Exercise prompt >> Output every line of the listing as it stands.
[Start of Attachment]
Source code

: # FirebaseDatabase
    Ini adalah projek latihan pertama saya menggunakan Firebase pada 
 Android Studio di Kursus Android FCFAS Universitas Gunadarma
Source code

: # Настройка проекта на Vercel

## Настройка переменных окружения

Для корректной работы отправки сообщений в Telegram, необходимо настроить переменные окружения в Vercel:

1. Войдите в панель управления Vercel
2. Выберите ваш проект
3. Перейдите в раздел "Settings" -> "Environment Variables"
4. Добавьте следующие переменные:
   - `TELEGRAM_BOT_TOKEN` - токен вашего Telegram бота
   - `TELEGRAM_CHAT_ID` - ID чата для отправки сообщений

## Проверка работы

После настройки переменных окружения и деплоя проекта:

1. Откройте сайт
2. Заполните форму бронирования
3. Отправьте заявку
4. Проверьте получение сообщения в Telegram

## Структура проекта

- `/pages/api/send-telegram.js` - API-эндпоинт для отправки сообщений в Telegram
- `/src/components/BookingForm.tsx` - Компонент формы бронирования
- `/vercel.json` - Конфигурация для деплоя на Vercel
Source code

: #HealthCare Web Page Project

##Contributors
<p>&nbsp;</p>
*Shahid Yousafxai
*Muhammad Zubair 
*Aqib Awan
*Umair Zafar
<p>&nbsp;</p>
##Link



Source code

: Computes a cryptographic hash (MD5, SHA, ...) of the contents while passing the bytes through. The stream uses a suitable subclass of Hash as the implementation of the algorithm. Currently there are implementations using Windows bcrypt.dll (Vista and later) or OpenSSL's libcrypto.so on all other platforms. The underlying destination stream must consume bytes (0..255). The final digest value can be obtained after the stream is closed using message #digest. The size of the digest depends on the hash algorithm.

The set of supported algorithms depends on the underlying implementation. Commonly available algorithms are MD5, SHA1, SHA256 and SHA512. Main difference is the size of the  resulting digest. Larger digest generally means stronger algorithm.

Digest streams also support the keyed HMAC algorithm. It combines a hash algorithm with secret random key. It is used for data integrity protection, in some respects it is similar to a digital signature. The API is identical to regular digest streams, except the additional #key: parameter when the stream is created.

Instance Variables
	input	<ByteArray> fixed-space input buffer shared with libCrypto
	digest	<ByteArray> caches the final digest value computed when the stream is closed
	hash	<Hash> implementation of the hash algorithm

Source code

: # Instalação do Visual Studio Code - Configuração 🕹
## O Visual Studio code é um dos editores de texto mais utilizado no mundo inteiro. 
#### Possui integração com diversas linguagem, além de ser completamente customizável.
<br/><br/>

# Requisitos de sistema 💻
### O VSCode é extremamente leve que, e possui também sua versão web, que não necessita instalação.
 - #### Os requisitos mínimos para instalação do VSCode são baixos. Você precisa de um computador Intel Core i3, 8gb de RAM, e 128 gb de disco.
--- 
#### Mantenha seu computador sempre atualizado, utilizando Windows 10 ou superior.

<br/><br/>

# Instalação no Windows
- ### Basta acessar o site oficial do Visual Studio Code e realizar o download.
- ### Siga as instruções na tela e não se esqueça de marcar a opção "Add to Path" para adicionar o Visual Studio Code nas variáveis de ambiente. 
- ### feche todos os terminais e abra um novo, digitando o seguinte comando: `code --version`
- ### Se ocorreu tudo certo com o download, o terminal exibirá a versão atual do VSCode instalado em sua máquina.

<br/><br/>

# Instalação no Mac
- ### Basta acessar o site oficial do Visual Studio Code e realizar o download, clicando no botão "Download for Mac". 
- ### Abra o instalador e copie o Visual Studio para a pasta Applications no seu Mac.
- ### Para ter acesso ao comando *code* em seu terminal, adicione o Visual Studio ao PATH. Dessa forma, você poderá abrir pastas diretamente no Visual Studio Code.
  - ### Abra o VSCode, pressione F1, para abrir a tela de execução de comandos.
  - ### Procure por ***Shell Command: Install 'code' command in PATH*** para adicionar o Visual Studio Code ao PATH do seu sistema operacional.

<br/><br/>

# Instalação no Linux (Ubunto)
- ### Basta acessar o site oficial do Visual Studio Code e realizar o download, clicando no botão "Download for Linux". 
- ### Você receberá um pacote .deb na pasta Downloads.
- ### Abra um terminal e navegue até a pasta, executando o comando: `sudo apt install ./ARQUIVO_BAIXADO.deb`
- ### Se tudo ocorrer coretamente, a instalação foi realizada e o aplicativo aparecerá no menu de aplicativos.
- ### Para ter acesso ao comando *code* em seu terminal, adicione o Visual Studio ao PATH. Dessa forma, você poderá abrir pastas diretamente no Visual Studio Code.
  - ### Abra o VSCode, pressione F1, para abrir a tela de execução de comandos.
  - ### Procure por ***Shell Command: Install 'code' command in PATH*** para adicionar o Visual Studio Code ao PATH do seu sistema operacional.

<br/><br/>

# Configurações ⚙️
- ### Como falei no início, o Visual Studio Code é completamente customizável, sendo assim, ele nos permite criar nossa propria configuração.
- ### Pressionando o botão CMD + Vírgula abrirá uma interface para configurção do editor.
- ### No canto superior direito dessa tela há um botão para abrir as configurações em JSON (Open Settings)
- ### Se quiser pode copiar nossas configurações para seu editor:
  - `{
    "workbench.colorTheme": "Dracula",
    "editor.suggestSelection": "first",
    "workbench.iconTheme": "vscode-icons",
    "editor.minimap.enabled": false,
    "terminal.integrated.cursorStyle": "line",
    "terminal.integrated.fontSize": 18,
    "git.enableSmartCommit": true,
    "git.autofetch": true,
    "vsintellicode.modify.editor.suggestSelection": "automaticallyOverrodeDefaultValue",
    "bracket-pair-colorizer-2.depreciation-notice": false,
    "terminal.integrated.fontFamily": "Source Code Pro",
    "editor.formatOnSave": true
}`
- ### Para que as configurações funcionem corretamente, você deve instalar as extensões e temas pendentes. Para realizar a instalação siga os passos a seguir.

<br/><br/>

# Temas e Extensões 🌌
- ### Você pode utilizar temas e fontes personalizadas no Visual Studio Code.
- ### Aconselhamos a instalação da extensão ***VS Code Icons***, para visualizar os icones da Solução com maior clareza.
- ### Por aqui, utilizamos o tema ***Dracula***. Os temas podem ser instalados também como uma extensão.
[End of Attachment]
Problem solution >>
Source code

: # FirebaseDatabase
    Ini adalah projek latihan pertama saya menggunakan Firebase pada 
 Android Studio di Kursus Android FCFAS Universitas Gunadarma
Source code

: # Настройка проекта на Vercel

## Настройка переменных окружения

Для корректной работы отправки сообщений в Telegram, необходимо настроить переменные окружения в Vercel:

1. Войдите в панель управления Vercel
2. Выберите ваш проект
3. Перейдите в раздел "Settings" -> "Environment Variables"
4. Добавьте следующие переменные:
   - `TELEGRAM_BOT_TOKEN` - токен вашего Telegram бота
   - `TELEGRAM_CHAT_ID` - ID чата для отправки сообщений

## Проверка работы

После настройки переменных окружения и деплоя проекта:

1. Откройте сайт
2. Заполните форму бронирования
3. Отправьте заявку
4. Проверьте получение сообщения в Telegram

## Структура проекта

- `/pages/api/send-telegram.js` - API-эндпоинт для отправки сообщений в Telegram
- `/src/components/BookingForm.tsx` - Компонент формы бронирования
- `/vercel.json` - Конфигурация для деплоя на Vercel
Source code

: #HealthCare Web Page Project

##Contributors
<p>&nbsp;</p>
*Shahid Yousafxai
*Muhammad Zubair 
*Aqib Awan
*Umair Zafar
<p>&nbsp;</p>
##Link



Source code

: Computes a cryptographic hash (MD5, SHA, ...) of the contents while passing the bytes through. The stream uses a suitable subclass of Hash as the implementation of the algorithm. Currently there are implementations using Windows bcrypt.dll (Vista and later) or OpenSSL's libcrypto.so on all other platforms. The underlying destination stream must consume bytes (0..255). The final digest value can be obtained after the stream is closed using message #digest. The size of the digest depends on the hash algorithm.

The set of supported algorithms depends on the underlying implementation. Commonly available algorithms are MD5, SHA1, SHA256 and SHA512. Main difference is the size of the  resulting digest. Larger digest generally means stronger algorithm.

Digest streams also support the keyed HMAC algorithm. It combines a hash algorithm with secret random key. It is used for data integrity protection, in some respects it is similar to a digital signature. The API is identical to regular digest streams, except the additional #key: parameter when the stream is created.

Instance Variables
	input	<ByteArray> fixed-space input buffer shared with libCrypto
	digest	<ByteArray> caches the final digest value computed when the stream is closed
	hash	<Hash> implementation of the hash algorithm

Source code

: # Instalação do Visual Studio Code - Configuração 🕹
## O Visual Studio code é um dos editores de texto mais utilizado no mundo inteiro. 
#### Possui integração com diversas linguagem, além de ser completamente customizável.
<br/><br/>

# Requisitos de sistema 💻
### O VSCode é extremamente leve que, e possui também sua versão web, que não necessita instalação.
 - #### Os requisitos mínimos para instalação do VSCode são baixos. Você precisa de um computador Intel Core i3, 8gb de RAM, e 128 gb de disco.
--- 
#### Mantenha seu computador sempre atualizado, utilizando Windows 10 ou superior.

<br/><br/>

# Instalação no Windows
- ### Basta acessar o site oficial do Visual Studio Code e realizar o download.
- ### Siga as instruções na tela e não se esqueça de marcar a opção "Add to Path" para adicionar o Visual Studio Code nas variáveis de ambiente. 
- ### feche todos os terminais e abra um novo, digitando o seguinte comando: `code --version`
- ### Se ocorreu tudo certo com o download, o terminal exibirá a versão atual do VSCode instalado em sua máquina.

<br/><br/>

# Instalação no Mac
- ### Basta acessar o site oficial do Visual Studio Code e realizar o download, clicando no botão "Download for Mac". 
- ### Abra o instalador e copie o Visual Studio para a pasta Applications no seu Mac.
- ### Para ter acesso ao comando *code* em seu terminal, adicione o Visual Studio ao PATH. Dessa forma, você poderá abrir pastas diretamente no Visual Studio Code.
  - ### Abra o VSCode, pressione F1, para abrir a tela de execução de comandos.
  - ### Procure por ***Shell Command: Install 'code' command in PATH*** para adicionar o Visual Studio Code ao PATH do seu sistema operacional.

<br/><br/>

# Instalação no Linux (Ubunto)
- ### Basta acessar o site oficial do Visual Studio Code e realizar o download, clicando no botão "Download for Linux". 
- ### Você receberá um pacote .deb na pasta Downloads.
- ### Abra um terminal e navegue até a pasta, executando o comando: `sudo apt install ./ARQUIVO_BAIXADO.deb`
- ### Se tudo ocorrer coretamente, a instalação foi realizada e o aplicativo aparecerá no menu de aplicativos.
- ### Para ter acesso ao comando *code* em seu terminal, adicione o Visual Studio ao PATH. Dessa forma, você poderá abrir pastas diretamente no Visual Studio Code.
  - ### Abra o VSCode, pressione F1, para abrir a tela de execução de comandos.
  - ### Procure por ***Shell Command: Install 'code' command in PATH*** para adicionar o Visual Studio Code ao PATH do seu sistema operacional.

<br/><br/>

# Configurações ⚙️
- ### Como falei no início, o Visual Studio Code é completamente customizável, sendo assim, ele nos permite criar nossa propria configuração.
- ### Pressionando o botão CMD + Vírgula abrirá uma interface para configurção do editor.
- ### No canto superior direito dessa tela há um botão para abrir as configurações em JSON (Open Settings)
- ### Se quiser pode copiar nossas configurações para seu editor:
  - `{
    "workbench.colorTheme": "Dracula",
    "editor.suggestSelection": "first",
    "workbench.iconTheme": "vscode-icons",
    "editor.minimap.enabled": false,
    "terminal.integrated.cursorStyle": "line",
    "terminal.integrated.fontSize": 18,
    "git.enableSmartCommit": true,
    "git.autofetch": true,
    "vsintellicode.modify.editor.suggestSelection": "automaticallyOverrodeDefaultValue",
    "bracket-pair-colorizer-2.depreciation-notice": false,
    "terminal.integrated.fontFamily": "Source Code Pro",
    "editor.formatOnSave": true
}`
- ### Para que as configurações funcionem corretamente, você deve instalar as extensões e temas pendentes. Para realizar a instalação siga os passos a seguir.

<br/><br/>

# Temas e Extensões 🌌
- ### Você pode utilizar temas e fontes personalizadas no Visual Studio Code.
- ### Aconselhamos a instalação da extensão ***VS Code Icons***, para visualizar os icones da Solução com maior clareza.
- ### Por aqui, utilizamos o tema ***Dracula***. Os temas podem ser instalados também como uma extensão.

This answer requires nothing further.